EXTRACTED DATA:
Segment Open

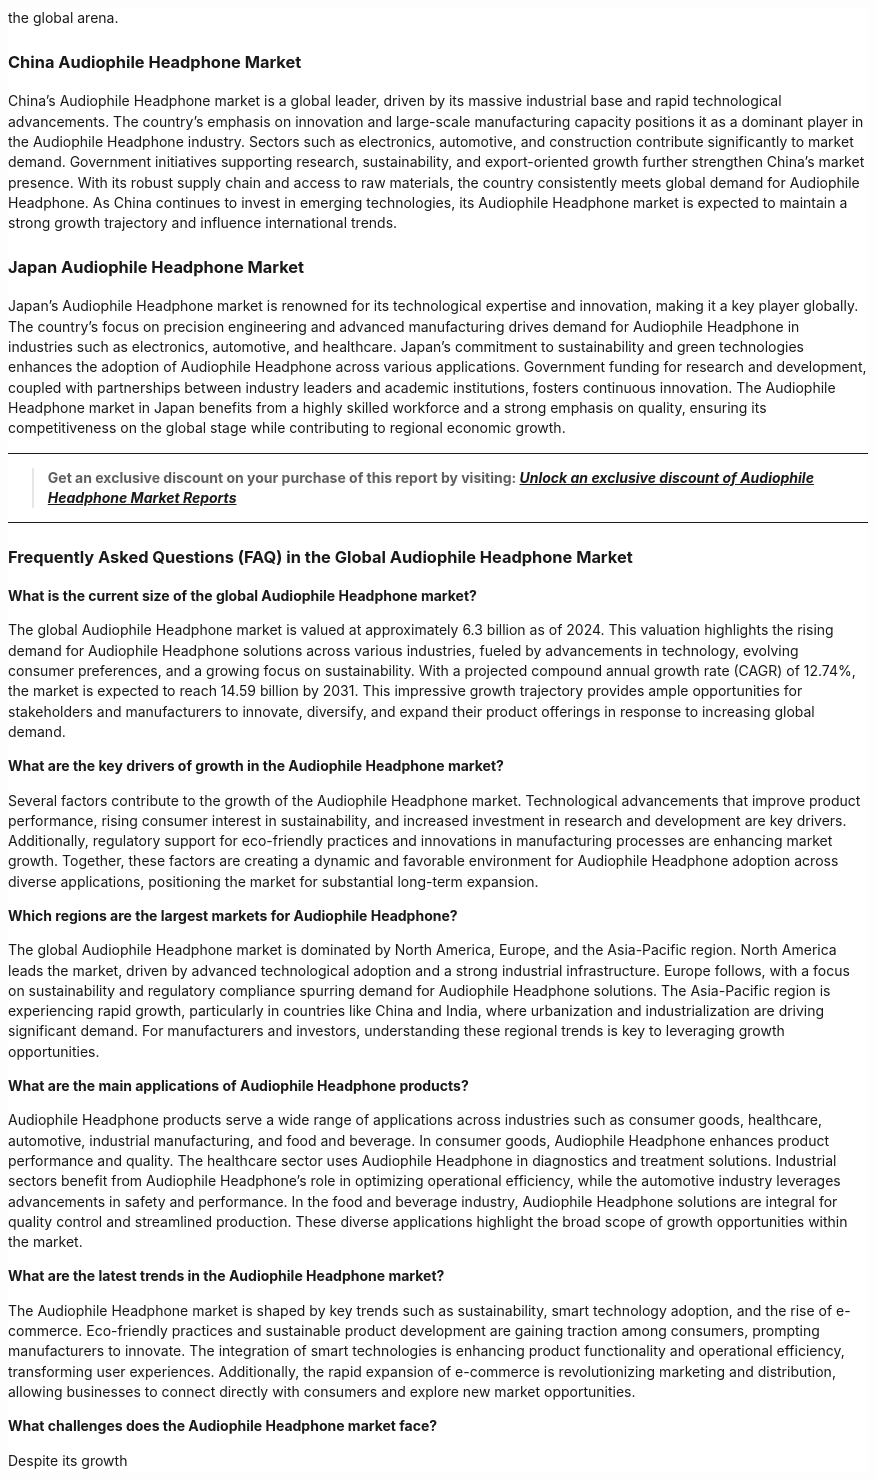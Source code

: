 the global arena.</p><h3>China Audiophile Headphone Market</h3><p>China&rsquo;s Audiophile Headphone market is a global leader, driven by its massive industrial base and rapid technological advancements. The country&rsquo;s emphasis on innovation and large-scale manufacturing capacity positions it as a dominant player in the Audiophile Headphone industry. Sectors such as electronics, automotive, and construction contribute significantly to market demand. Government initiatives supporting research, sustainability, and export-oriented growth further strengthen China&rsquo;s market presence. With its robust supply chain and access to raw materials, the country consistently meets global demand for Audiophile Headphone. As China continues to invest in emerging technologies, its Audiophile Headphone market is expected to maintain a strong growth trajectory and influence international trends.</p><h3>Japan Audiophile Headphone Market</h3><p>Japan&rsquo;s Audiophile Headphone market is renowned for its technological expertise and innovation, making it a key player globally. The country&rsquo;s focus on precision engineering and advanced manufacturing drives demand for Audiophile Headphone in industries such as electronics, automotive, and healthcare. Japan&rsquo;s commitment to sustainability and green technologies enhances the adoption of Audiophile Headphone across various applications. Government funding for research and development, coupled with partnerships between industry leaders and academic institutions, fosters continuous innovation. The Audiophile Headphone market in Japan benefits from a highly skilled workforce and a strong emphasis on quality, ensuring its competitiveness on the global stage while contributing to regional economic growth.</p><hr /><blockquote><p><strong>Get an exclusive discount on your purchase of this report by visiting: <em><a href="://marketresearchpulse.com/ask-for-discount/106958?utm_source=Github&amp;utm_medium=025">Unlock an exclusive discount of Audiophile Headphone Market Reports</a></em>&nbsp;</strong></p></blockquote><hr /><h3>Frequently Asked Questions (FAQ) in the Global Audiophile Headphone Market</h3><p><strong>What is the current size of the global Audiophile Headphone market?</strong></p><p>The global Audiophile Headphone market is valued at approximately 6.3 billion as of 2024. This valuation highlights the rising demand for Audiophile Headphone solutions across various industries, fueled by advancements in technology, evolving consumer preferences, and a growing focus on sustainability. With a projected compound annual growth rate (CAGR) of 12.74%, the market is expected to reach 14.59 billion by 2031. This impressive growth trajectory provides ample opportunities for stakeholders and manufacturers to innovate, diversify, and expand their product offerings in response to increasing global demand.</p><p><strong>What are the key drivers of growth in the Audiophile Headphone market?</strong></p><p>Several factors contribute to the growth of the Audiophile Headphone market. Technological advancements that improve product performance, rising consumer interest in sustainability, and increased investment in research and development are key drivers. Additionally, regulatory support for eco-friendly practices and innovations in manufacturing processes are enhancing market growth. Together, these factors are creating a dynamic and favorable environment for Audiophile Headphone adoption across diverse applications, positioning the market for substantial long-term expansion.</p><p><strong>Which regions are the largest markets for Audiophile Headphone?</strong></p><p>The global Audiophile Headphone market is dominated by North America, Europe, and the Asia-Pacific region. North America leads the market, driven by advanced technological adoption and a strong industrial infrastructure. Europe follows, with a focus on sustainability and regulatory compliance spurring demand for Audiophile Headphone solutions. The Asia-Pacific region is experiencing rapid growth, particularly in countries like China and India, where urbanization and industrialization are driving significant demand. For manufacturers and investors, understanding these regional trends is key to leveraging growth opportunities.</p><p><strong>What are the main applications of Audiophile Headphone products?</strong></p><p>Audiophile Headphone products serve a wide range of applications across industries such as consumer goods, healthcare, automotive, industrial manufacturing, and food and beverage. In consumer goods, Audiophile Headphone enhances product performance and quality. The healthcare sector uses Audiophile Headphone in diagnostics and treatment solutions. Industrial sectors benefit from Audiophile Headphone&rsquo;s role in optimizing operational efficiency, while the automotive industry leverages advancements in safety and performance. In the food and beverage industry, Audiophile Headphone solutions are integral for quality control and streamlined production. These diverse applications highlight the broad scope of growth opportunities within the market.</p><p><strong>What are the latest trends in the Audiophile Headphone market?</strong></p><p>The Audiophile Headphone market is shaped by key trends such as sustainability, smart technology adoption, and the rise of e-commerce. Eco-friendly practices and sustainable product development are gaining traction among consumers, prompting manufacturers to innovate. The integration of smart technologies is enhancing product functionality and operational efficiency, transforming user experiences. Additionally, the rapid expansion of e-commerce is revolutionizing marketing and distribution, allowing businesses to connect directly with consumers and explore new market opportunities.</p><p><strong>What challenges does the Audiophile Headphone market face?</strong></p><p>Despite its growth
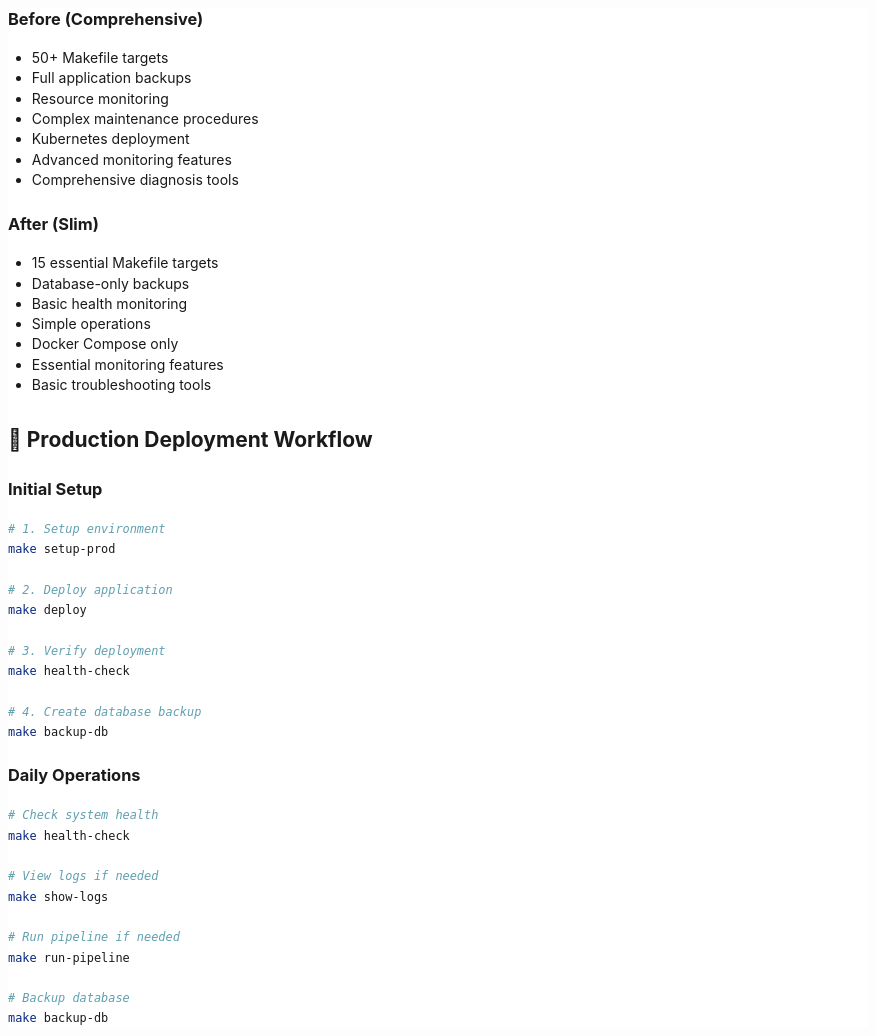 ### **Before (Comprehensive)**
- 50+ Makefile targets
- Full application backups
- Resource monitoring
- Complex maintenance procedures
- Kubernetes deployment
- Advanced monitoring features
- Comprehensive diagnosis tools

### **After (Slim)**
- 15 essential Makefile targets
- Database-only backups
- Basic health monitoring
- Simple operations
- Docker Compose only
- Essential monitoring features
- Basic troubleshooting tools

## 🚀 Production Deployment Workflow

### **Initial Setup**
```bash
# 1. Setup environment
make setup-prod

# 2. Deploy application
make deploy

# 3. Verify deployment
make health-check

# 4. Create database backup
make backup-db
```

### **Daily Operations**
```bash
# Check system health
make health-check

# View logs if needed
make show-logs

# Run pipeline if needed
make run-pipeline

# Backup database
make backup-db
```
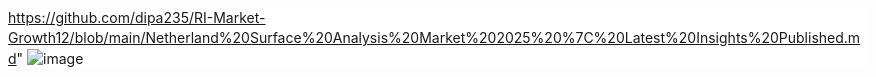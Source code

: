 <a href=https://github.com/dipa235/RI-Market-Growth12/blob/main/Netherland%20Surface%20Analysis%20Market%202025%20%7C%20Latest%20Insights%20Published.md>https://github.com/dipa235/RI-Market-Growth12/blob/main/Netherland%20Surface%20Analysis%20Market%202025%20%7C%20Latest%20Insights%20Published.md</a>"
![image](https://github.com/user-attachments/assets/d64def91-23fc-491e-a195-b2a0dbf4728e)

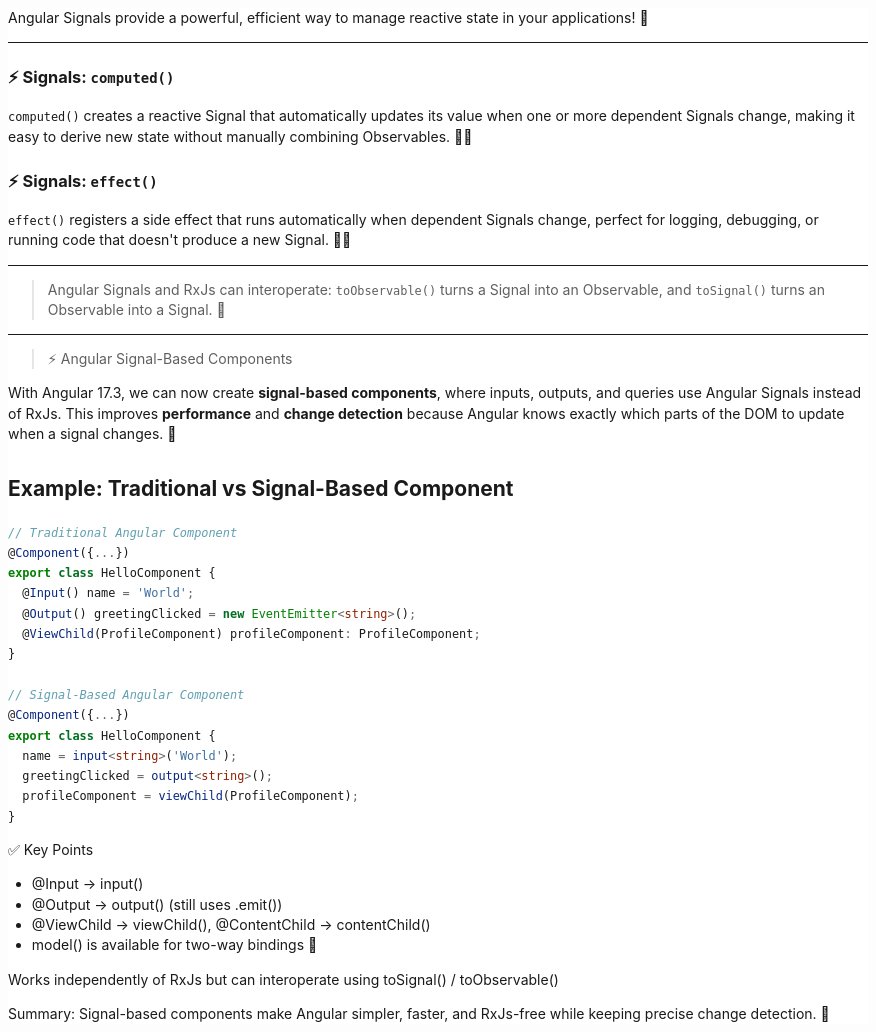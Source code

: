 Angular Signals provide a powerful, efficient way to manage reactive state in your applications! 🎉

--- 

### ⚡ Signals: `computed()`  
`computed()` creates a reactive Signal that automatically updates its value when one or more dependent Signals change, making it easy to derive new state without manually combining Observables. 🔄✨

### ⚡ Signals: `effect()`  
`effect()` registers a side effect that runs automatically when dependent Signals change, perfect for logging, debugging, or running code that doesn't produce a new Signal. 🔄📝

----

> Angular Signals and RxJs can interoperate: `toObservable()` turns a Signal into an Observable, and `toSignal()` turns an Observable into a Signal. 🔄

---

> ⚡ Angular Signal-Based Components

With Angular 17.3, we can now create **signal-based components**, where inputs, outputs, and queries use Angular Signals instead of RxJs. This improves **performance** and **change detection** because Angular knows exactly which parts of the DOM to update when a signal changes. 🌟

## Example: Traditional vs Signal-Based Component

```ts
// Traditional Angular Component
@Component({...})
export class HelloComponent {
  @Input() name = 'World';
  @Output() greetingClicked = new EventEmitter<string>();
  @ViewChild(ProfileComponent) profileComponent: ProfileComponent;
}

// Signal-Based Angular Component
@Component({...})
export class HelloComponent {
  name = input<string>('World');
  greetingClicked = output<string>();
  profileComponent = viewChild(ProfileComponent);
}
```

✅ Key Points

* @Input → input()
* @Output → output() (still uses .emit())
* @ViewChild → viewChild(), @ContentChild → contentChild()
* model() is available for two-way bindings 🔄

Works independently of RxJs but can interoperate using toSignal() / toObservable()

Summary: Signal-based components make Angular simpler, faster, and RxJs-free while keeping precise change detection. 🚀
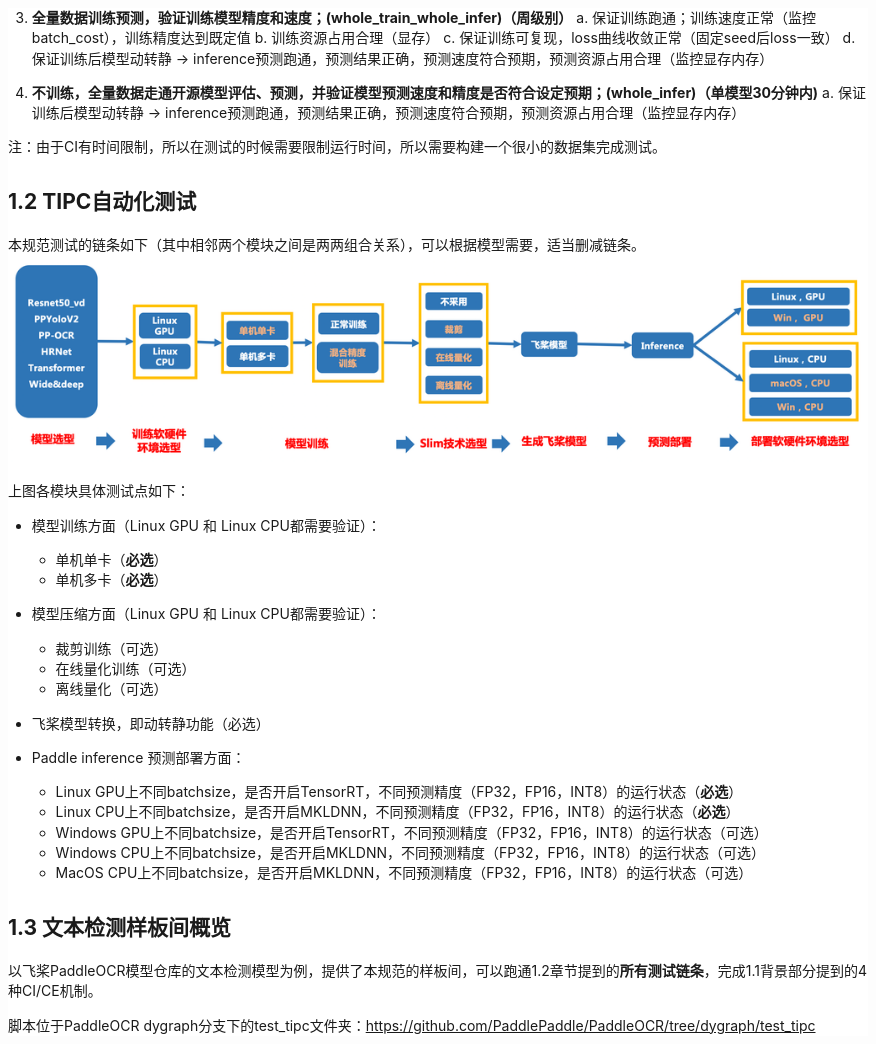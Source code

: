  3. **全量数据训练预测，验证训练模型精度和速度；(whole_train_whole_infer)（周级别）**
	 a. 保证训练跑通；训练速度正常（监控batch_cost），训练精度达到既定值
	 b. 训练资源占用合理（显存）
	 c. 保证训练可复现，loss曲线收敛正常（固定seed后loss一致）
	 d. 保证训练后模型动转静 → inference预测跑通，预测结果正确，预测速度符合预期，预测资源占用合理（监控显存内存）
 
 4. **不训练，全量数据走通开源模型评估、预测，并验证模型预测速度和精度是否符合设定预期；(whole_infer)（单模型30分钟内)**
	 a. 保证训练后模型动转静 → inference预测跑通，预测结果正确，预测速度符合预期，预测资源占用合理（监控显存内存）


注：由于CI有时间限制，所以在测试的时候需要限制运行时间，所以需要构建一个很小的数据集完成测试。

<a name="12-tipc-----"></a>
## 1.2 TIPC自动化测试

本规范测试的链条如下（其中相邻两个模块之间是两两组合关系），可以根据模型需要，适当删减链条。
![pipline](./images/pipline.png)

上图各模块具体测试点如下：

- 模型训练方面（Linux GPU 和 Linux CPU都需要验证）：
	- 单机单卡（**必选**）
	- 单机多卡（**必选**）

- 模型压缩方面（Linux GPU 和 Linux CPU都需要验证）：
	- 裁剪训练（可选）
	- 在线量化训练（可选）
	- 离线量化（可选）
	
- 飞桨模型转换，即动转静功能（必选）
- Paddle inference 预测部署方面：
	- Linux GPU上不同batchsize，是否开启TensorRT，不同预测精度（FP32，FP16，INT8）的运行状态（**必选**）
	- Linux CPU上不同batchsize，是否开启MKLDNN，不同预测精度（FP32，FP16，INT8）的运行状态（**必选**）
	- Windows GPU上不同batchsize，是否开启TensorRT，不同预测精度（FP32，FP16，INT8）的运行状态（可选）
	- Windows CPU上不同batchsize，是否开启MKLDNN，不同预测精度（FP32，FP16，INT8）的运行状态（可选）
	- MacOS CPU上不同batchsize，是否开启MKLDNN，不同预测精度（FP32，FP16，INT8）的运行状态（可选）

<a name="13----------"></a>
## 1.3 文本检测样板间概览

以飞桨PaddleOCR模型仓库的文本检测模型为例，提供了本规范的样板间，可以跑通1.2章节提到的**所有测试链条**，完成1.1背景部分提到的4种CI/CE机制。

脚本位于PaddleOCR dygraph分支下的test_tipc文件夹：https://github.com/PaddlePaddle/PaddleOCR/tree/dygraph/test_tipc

Segment Closed

WHAT IS REQUIRED: Every line in the data that holds "greetingClicked" should be copied out.

TASK RESPONSE:
  @Output() greetingClicked = new EventEmitter<string>();
  greetingClicked = output<string>();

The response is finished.